In other words, the erosion caused by the publication was a larger effect than the erosion that occurred merely by moving from in-sample to out-of-sample. Not just in raw numbers, either. The authors found the publication effect to be statistically significant, while the second period's modest point drop was not.

I then had another idea. Surely the financial markets have become more efficient over time. (This column has previously touched on several arguments to that effect, coming both from the academic and institutional-investment communities.) Is it not natural, then, that the largest gains should occur during the in-sample periods; that results would slip modestly for the short time that the papers await publication; and that gains would decline more steeply in the long years after publication? Have the authors discovered nothing more than a time effect?  

Yes, you guessed it--the professors thought of that, too. (Although, they tend to couch the time effect in terms of lower trading costs rather than greater market efficiency.) If time abrades alpha, the authors reason, one should see a trend within the in-sample and post-publication periods. Performance should be strongest at the beginning of each of those periods and then gradually tail away, being weaker at the end. However, the numbers indicate otherwise. The strategy gains actually improve over time during the in-sample period, and while the figures do slip a bit post-publication, that movement is not statistically significant.

In short, at least on an initial reading--and recognizing all the dangers associated with that word "initial"--the paper's findings seem quite credible.

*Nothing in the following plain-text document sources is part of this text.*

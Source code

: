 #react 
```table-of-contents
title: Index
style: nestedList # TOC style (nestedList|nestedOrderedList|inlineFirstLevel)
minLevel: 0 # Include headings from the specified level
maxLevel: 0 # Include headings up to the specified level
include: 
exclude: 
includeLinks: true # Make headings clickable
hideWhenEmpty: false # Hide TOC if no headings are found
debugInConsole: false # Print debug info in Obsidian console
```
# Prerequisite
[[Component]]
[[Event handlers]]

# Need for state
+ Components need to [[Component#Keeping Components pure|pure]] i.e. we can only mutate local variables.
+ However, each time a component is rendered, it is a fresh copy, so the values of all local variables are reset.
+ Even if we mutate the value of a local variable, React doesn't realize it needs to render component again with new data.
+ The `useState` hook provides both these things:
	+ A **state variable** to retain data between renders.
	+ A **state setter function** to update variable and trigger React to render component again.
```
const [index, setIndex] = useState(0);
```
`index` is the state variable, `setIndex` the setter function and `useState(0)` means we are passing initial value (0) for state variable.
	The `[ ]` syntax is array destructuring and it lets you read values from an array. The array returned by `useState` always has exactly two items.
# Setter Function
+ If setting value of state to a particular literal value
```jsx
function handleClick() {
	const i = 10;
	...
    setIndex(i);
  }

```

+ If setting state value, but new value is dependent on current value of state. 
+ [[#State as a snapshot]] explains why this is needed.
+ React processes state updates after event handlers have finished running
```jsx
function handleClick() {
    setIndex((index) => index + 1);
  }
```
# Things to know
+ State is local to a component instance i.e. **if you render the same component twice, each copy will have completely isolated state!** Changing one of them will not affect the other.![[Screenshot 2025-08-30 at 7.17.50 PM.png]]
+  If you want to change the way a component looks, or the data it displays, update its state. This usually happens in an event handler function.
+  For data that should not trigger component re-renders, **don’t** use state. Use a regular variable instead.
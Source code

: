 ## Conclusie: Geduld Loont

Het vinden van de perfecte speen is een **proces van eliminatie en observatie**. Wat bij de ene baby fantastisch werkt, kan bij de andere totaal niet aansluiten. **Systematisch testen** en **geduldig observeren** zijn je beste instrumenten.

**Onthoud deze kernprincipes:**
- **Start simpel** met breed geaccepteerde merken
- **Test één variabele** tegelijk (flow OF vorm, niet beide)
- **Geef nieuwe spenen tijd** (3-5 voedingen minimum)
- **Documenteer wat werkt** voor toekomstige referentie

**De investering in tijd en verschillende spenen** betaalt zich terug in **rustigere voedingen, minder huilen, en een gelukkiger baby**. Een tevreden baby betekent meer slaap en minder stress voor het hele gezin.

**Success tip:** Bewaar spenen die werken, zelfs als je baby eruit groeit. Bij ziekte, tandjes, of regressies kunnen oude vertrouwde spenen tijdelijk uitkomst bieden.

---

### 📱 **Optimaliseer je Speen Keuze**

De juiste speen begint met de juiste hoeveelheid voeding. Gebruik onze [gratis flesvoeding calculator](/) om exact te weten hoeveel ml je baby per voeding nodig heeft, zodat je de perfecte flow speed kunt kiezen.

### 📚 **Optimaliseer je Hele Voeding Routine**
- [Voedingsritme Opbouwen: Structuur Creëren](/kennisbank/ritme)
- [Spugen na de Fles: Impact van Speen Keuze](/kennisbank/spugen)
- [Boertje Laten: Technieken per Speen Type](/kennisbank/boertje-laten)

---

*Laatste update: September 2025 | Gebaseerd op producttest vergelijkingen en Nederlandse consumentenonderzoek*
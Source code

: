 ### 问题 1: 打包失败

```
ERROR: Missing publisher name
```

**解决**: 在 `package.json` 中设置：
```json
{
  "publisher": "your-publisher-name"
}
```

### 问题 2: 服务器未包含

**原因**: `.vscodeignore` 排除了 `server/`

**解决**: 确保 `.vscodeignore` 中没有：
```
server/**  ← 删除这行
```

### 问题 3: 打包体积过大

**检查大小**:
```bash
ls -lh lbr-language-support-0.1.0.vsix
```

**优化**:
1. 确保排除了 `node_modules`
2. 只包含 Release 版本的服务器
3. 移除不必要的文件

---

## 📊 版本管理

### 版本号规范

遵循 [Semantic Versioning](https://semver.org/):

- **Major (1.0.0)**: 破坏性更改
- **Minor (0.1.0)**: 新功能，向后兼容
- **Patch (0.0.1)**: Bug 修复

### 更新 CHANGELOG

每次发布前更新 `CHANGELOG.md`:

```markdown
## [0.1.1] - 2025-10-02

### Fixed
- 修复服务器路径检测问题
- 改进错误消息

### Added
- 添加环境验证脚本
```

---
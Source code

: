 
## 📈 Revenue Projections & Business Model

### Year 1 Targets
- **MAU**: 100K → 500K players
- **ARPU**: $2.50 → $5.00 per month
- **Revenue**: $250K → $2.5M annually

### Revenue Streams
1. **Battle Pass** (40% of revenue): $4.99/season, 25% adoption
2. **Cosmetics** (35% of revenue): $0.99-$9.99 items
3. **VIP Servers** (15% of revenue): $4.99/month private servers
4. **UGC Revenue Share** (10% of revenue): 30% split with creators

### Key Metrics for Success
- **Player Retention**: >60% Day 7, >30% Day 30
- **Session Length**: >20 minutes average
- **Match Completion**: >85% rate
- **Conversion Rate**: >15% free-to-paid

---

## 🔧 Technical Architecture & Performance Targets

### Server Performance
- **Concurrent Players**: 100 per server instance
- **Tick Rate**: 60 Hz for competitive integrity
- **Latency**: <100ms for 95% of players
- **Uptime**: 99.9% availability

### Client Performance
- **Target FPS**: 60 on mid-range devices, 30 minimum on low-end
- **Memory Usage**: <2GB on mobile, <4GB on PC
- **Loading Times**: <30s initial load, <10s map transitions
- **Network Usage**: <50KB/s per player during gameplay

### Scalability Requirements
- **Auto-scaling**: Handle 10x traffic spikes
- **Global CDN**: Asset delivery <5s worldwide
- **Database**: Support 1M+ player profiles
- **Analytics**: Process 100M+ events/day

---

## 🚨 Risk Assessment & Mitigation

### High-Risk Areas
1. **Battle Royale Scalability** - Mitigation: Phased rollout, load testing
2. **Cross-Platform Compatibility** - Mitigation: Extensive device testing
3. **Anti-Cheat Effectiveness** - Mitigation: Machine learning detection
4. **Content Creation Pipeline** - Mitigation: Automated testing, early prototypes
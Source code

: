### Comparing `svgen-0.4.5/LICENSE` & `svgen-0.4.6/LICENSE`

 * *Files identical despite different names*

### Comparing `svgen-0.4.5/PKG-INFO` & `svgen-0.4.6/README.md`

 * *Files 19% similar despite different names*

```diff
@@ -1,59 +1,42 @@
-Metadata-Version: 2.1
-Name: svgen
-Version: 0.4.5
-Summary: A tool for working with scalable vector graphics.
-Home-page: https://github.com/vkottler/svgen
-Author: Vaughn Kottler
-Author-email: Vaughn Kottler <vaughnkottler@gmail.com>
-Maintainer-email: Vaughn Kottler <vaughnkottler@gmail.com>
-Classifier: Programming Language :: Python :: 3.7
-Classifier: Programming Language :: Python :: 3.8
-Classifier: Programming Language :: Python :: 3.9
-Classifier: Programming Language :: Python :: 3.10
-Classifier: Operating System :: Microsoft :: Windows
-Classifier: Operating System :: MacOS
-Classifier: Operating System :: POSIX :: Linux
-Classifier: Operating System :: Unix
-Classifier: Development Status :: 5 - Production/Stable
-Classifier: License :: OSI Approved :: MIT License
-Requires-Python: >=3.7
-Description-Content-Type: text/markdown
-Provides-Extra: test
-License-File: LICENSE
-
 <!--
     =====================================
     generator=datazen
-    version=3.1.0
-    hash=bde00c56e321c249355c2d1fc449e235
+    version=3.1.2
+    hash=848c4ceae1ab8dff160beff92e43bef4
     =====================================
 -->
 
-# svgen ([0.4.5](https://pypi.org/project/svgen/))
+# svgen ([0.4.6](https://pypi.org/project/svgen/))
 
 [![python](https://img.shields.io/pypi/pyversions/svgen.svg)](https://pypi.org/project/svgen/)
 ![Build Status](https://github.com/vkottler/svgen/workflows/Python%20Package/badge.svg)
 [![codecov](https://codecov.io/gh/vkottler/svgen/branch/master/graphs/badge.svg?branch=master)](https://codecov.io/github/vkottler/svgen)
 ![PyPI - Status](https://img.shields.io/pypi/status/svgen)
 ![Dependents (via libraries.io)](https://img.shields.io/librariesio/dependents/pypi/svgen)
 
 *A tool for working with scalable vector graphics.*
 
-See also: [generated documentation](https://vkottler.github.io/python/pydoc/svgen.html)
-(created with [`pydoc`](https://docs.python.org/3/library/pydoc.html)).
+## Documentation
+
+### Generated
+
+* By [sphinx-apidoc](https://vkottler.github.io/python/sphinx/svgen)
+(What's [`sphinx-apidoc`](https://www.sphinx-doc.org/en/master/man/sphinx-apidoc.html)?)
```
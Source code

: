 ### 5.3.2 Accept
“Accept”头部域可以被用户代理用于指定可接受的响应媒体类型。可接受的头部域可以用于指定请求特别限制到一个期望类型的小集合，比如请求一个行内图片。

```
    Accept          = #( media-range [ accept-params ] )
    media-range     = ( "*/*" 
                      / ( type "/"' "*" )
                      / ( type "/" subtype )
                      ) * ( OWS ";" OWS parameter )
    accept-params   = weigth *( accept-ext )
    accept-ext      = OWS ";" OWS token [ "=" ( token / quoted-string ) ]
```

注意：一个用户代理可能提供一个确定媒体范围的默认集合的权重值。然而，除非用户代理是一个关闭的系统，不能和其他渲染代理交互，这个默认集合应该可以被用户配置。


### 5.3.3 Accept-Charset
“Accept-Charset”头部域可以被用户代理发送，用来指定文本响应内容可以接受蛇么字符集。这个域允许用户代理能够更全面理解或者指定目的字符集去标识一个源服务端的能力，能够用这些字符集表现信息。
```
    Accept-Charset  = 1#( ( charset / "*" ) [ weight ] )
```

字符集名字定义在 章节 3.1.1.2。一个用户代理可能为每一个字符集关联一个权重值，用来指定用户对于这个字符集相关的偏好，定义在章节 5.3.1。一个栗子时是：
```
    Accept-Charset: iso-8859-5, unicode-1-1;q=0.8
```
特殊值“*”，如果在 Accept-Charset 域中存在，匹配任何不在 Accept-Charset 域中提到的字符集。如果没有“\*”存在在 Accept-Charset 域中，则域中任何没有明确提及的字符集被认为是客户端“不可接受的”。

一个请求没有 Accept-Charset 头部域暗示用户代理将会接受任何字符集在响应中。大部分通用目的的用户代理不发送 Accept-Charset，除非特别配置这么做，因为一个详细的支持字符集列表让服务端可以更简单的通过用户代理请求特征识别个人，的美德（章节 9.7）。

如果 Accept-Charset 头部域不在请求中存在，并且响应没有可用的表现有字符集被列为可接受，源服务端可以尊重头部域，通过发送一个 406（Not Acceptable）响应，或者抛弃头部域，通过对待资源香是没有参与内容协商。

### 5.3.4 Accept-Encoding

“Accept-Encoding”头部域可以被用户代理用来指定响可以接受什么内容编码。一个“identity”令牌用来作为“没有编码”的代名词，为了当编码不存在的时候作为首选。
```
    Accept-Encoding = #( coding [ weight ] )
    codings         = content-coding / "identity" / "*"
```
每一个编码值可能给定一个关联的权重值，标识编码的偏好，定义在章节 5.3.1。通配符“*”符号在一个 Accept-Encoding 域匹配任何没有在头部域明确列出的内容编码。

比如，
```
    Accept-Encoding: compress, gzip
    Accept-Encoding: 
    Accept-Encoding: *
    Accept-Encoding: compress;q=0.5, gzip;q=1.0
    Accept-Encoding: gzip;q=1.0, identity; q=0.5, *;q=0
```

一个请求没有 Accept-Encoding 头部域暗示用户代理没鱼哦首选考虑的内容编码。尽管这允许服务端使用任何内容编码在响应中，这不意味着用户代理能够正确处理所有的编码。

Those numbers quite surprised me. I would have expected about half the alpha to disappear in the move from in-sample to out-of-sample, and then the rest to fade in the years after publication. After all, few active mutual fund managers post consistently positive alphas even when using secret tactics. Surely, then, the pickings must be slim indeed for those following publicly known strategies.

Upon further reflection, though, the figures start to make more sense. They are, after all, theoretical returns, generated on long-short portfolios, in the absence of taxes, trading costs, or investment-management fees. In that context, alphas of just under 5% even after publication do seem possible.

Also, although the totals are risk-adjusted, many of the strategies contain perils (illiquidity, economic sensitivity, possible violations of institutional mandates) that are not necessarily captured by standard-deviation measures. The strategies' higher returns may well reflect that their lunch is not entirely free.

In short, there is certainly damage done by academic publications, but it does not appear to be fatal. That is good news not only for active managers, but for the many exchange-traded funds that now mimic academically derived strategies. 

John Rekenthaler has been researching the fund industry since 1988. He is now a columnist for Morningstar.com and a member of Morningstar's investment research department. John is quick to point out that while Morningstar typically agrees with the views of the Rekenthaler Report, his views are his own.